2. If expository writing is good at elucidating and proving a point and
descriptive geometry gives us the tools by which to map objects in space
in relation to one another, what kind of an apparatus does art afford us?
What does art do best?
This is a really interesting question - I like to think that art reminds us there are things not describable in words, hence the difficulty of writing an artist statement. If the purpose of an artist's art were easily put into words, the artist would have become a writer. But our senses take place before words, and emotions do, and our thoughts form in a preverbal way before we put them into words. So there's a whole range of stuff in internal and external reality that art is a direct expression and communication of; its purpose being is therefore very broad but also hard to pin down.

3. What can you expect from your audience/fans/viewing public? What would you
like them to know about your work?
I don't ask anything except to take the time to look, and if it doesn't interest you, not even that.

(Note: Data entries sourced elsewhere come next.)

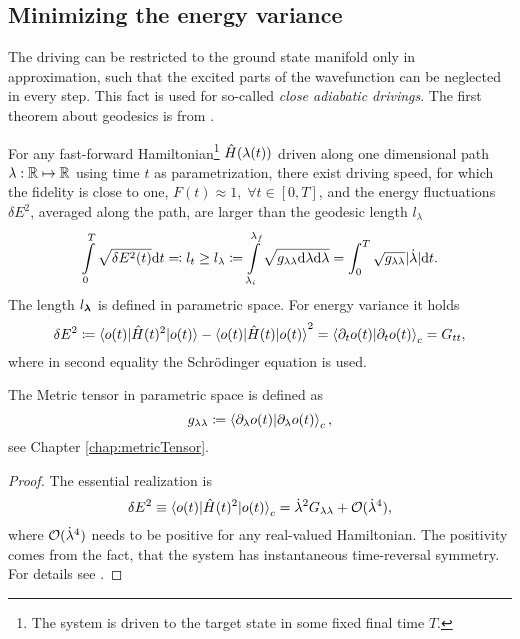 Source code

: \subsection{Minimizing the energy variance}
The driving can be restricted to the ground state manifold only in approximation, such that the excited parts of the wavefunction can be neglected in every step. This fact is used for so-called \emph{close adiabatic drivings}. The first theorem about geodesics is from \citet{Bukov2019}.

\begin{thm}
    \label{thm:polkovnikov}
    For any fast-forward Hamiltonian\footnote{The system is driven to the target state in some fixed final time $T$.} $\hat{H}(\lambda(t))$ driven along one dimensional path $\lambda: \mathbb{R}\mapsto \mathbb{R}$ using time $t$ as parametrization, there exist driving speed, for which the fidelity is close to one, $F(t)\approx 1, \;\forall t\in[0,T]$, and the energy fluctuations $\delta E^2$, averaged along the path, are larger than the geodesic length $l_\lambda$
    \begin{equation}
        \int\limits_0^{T}\sqrt{\delta E^2(t)}\mathrm{d} t \eqqcolon l_t\geq l_\lambda \coloneqq \int\limits_{\lambda_i}^{\lambda_f} \sqrt{g_{\lambda\lambda}\mathrm{d} \lambda\mathrm{d} \lambda} =\int_0^{T} \sqrt{g_{\lambda\lambda}}|\dot \lambda|\mathrm{d} t.
    \end{equation}
    The length $l_{\bm\lambda}$ is defined in parametric space. For energy variance it holds
    \begin{equation}
        \delta E^2\coloneqq \braket{o(t)|\hat{H}(t)^2|o(t)}-\braket{o(t)|\hat{H}(t)|o(t)}^2=\braket{\partial_t  o(t)|\partial_t o(t)}_c=G_{tt},
    \end{equation}    
    where in second equality the Schr\"odinger equation is used. 
    
    The Metric tensor in parametric space is defined as
    \begin{equation}
        g_{\lambda\lambda}\coloneqq \braket{\partial_\lambda o(t)|\partial_\lambda o(t)}_c,
    \end{equation}
    see Chapter \ref{chap:metricTensor}.
\end{thm}


\begin{proof}
    The essential realization is
    \begin{equation}
        \delta E^2\equiv \braket{o(t)|\hat{H}(t)^2|o(t)}_c=\dot\lambda^2 G_{\lambda\lambda}+\mathcal{O}(\dot\lambda^4),
    \end{equation}
    where $\mathcal{O}(\dot\lambda^4)$ needs to be positive for any real-valued Hamiltonian. The positivity comes from the fact, that the system has instantaneous time-reversal symmetry. For details see \citet{Bukov2019}.
\end{proof}


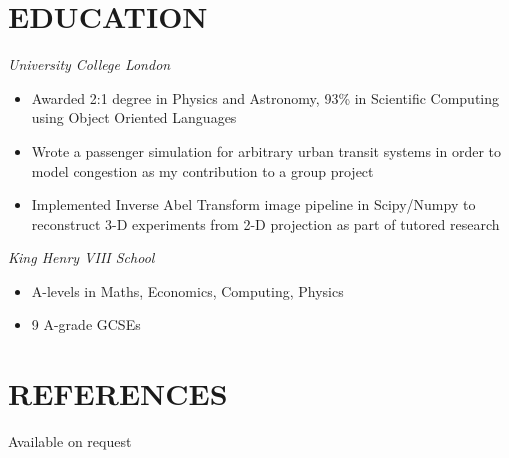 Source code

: \documentclass[margin, 10pt]{res}
\begin{document}
\begin{resume}
\section{EDUCATION}

{\sl University College London} \\
\begin{itemize} \itemsep -1pt
\item Awarded 2:1 degree in Physics and Astronomy, 93\% in Scientific Computing using Object Oriented Languages
\item Wrote a passenger simulation for arbitrary urban transit systems in order to model congestion as my contribution to a group project
\item Implemented Inverse Abel Transform image pipeline in Scipy/Numpy to reconstruct 3-D experiments from 2-D projection as part of tutored research
\end{itemize}

{\sl King Henry VIII School} \\
\begin{itemize}
\item A-levels in Maths, Economics, Computing, Physics
\item 9 A-grade GCSEs
\end{itemize}

\section{REFERENCES}
Available on request

\end{resume}
\end{document}
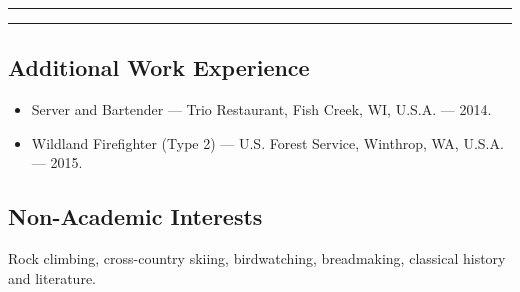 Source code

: \documentclass[10pt]{article}
\begin{document}
\begin{center}{\rule{2.5in}{0.5pt}}\end{center}  \begin{center}\vspace{-12pt} {\rule{2.5in}{0.5pt}}\end{center}
	
\subsection*{\textbf{Additional Work Experience}}
\begin{itemize}[label={}]
	\item Server and Bartender --- Trio Restaurant, Fish Creek, WI, U.S.A. --- 2014.
	\item Wildland Firefighter (Type 2) --- U.S. Forest Service, Winthrop, WA, U.S.A. --- 2015.
\end{itemize}


\subsection*{\textbf{Non-Academic Interests}} \hspace{5ex}
 Rock climbing, cross-country skiing, birdwatching, breadmaking, classical history and literature.

\end{document}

I put a lot into it, but that doesn't mean I'm necessarily owed anything.

4. Marcel Duchamp said - "Enough with retinal art!" What is your reaction as an artist to this statement?
In my interpretation this was a rebellion against most previous art which had been focused predominantly on visual depiction as the be-all and end-all. Especially in the academic art where there was an emphasis on depicting certain things a correct way, and if you followed all the rules, you would get a certain result. For example, if you look at certain paintings in a museum the leaves on the trees are all painted a certain way regardless of how far away the tree is, and the painting has an overall sameness to it,  so it's a case where the artist will have a bag of tricks and if they use them right they'll get the desired result, the painting will look decent. And if they're a talented artist, all these visual tricks/methods will be well-integrated and will add up to more than the sum of the parts. But some of the point of modernity is that we're free to think of  the whole first, consider the whole work of art and its purpose, your own process and desired end result. We're freed from having to depend solely on recreating a preplanned visual experience. 

5. Do you think that there is still room for art movements in today's
pluralistic climate?
While everything looks pluralistic to us, there are probably a set of similarities among works made currently that will make people in the future think "that looks so 2010". A future art historian will make up terms for art with these characteristics, and if we're alive, we might be puzzled - artists don't always get to name their own movements, or they may not pick the name that sticks.

6. What is one question you wished we had asked you about your art? Please
feel free to answer it.
You already asked all the hard questions so I wish you'd ask an easy one, like why I love oil pastels.  They can do a lot of things like oil paint or soft pastels. Since they don't dry, I can continue working on my different pieces at any rate I feel like, as time and mood allow.  Some people only remember cray-pas and are tempted to use oil pastels like crayons. Don't do this -  think of them as you would paint.